• SUPPLIED MATERIAL:
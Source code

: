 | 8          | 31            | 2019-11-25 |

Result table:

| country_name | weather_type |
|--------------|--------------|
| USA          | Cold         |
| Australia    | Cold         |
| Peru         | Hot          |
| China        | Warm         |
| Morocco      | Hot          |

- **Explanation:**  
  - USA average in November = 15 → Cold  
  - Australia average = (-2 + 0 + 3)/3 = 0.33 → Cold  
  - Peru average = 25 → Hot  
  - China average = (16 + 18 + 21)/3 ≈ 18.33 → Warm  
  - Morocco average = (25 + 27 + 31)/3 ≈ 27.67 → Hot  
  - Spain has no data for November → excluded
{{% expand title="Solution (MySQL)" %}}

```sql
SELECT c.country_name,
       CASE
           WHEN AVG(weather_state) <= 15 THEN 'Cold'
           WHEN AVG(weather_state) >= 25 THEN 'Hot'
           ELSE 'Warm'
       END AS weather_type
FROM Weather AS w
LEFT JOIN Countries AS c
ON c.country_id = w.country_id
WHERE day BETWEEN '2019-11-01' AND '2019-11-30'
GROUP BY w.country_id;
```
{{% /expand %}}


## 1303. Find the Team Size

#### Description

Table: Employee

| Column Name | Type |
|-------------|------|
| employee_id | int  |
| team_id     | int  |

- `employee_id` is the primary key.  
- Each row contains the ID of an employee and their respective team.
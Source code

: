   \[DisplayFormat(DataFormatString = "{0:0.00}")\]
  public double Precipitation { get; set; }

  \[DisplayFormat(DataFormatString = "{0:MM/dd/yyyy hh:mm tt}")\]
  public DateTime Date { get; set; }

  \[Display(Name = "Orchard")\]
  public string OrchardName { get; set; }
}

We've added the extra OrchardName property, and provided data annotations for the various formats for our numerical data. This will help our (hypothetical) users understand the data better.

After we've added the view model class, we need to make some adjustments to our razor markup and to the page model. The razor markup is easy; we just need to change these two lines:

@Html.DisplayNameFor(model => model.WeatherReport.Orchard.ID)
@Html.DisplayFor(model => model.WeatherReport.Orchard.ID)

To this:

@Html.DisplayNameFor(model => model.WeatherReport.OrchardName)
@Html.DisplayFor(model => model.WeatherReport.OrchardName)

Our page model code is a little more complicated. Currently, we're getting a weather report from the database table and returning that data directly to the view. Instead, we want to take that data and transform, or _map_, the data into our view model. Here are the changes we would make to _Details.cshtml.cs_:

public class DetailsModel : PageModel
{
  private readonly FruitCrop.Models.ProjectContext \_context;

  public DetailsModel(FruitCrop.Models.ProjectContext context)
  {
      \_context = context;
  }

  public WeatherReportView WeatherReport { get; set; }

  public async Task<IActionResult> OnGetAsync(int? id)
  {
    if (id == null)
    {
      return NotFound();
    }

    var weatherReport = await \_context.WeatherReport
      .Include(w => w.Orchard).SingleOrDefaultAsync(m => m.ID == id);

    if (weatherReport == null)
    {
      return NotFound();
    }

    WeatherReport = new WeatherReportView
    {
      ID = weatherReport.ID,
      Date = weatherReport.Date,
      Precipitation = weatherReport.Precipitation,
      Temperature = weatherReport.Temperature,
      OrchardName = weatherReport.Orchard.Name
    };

• AIM OF THE TASK:
Print the material above verbatim, first line through the line containing "- **Explanation:**", both included.

• RESPONSE TO THE EXERCISE:
Source code

: | 8          | 31            | 2019-11-25 |

Result table:

| country_name | weather_type |
|--------------|--------------|
| USA          | Cold         |
| Australia    | Cold         |
| Peru         | Hot          |
| China        | Warm         |
| Morocco      | Hot          |

- **Explanation:**  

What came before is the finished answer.